Sunday, November 8, 2009

my guitar..

after so so long.. my wish has come true.. i bought a guitar.. i chose it.. i bought a stand to go with it.. its beautiful.. suddenly my hall looks so much more beautiful.. the green plants (my house is full of plants!!), the softest yellow light and the guitar.. the only bad news for you guys is that i might write so much anymore.. i want to learn this instrument... i tried the simplest of simple tunes this morning from "let me sing you a waltz".. it was magical!!

a very happy...
maalika

Thursday, November 5, 2009

it's a good feeling..

my blogs being what they are is usually meant to woo people to connect with me.. it comes from a sort of longing to be heard.. understood.. and somehow when i feel happy and gloriously sated like i do today, i have no words.. and no need to express them.. (the analogy is talking to moms.. i talk to my mom only when i am despondent or when i have nothing better to do.. poor mom.. she is by now used to my selfishness..)

but i still wanted to make an entry, however short, for those who peep in today looking for a minute's entertainment!

good day my friends..
m

Wednesday, November 4, 2009

passion and me...

after a lot of attempts at getting my courage up, i listened to the feedback i got from my interpersonal dynamics class (while driving my car.. that was the only way i could bear to listen to it).. i was still feeling defensive even as i was hearing it.. but two things stood out for me.. the first one being i am passionate and the second one being that i get to level 5 conversations (meaning, very deep intimate conversation on a personal one on one context) easily with people.. i didn't make too much out of both..

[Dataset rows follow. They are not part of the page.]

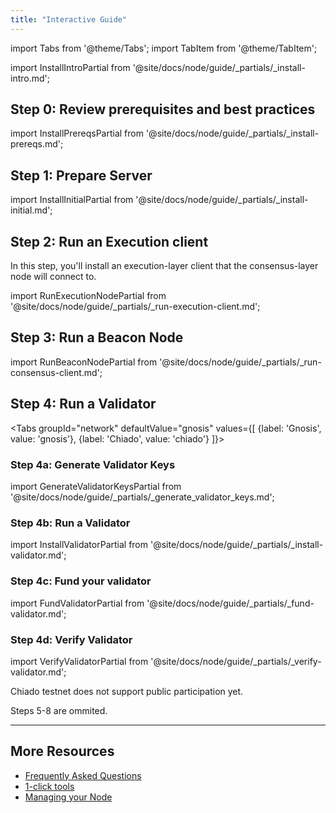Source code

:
 ```yaml
---
title: "Interactive Guide"
---
```


import Tabs from '@theme/Tabs';
import TabItem from '@theme/TabItem';

<div className='install'>

import InstallIntroPartial from '@site/docs/node/guide/_partials/_install-intro.md';

<InstallIntroPartial />

<div className='hide-tabs'>

## Step 0: Review prerequisites and best practices

import InstallPrereqsPartial from '@site/docs/node/guide/_partials/_install-prereqs.md';

<InstallPrereqsPartial />

## Step 1: Prepare Server

import InstallInitialPartial from '@site/docs/node/guide/_partials/_install-initial.md';

<InstallInitialPartial />

## Step 2: Run an Execution client

In this step, you'll install an execution-layer client that the consensus-layer node will connect to.

import RunExecutionNodePartial from '@site/docs/node/guide/_partials/_run-execution-client.md';

<RunExecutionNodePartial />

## Step 3: Run a Beacon Node

import RunBeaconNodePartial from '@site/docs/node/guide/_partials/_run-consensus-client.md';

<RunBeaconNodePartial />

## Step 4: Run a Validator

<Tabs groupId="network" defaultValue="gnosis" values={[
    {label: 'Gnosis', value: 'gnosis'},
    {label: 'Chiado', value: 'chiado'}
]}>
    <TabItem value="gnosis">
        <div>

### Step 4a: Generate Validator Keys

import GenerateValidatorKeysPartial from '@site/docs/node/guide/_partials/_generate_validator_keys.md';

<GenerateValidatorKeysPartial />

### Step 4b: Run a Validator

import InstallValidatorPartial from '@site/docs/node/guide/_partials/_install-validator.md';

<InstallValidatorPartial />

### Step 4c: Fund your validator

import FundValidatorPartial from '@site/docs/node/guide/_partials/_fund-validator.md';

<FundValidatorPartial />


### Step 4d: Verify Validator

import VerifyValidatorPartial from '@site/docs/node/guide/_partials/_verify-validator.md';

<VerifyValidatorPartial />
        </div>
    </TabItem>
    <TabItem value="chiado">
        <div>
            <p>Chiado testnet does not support public participation yet.</p>
            <p>Steps 5-8 are ommited.</p>
        </div>
    </TabItem>
</Tabs>


</div>
</div>

-------

## More Resources
- [Frequently Asked Questions](../faq.md)
- [1-click tools](../tools/)
- [Managing your Node](../management/)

but today, i had lunch with a new friend (of a different nationality) from my company.. she and i have so far just had a couple of lunches, a couple of parties.. that's all.. but today at lunch.. suddenly she was telling me some intimate stuff that she had confided in very very few people in her life.. not her parents, not her close friends.. and we were speaking about it and suddenly she became flustered.. she told me that she never speaks about it and the she did not know how she spoke about it to me and made me promise not to tell anyone.. which i of course won't..

but this experience has happened so many many times with me.. from people of both genders.. where they say stuff and then they are flabbergasted that they did when they know me so little.. and almost always its them confiding and me not.. i am not even a secretive person.. an open book - i am sure all those who know me will agree.. but there are certain things that i don't talk about for whatever reason.. its like i abstract them in my head and thus they are no longer real.. its about the feelings that i had and the person i had become because of it.. and i never remember details.. too many people have been upset with my remarkable lack of any memory power at all.. but i have an extremely strong memory of how i felt with people.. its incredible.. its like all my experiences gets digested and stored in terms of feelings in a meta layer.. its weird..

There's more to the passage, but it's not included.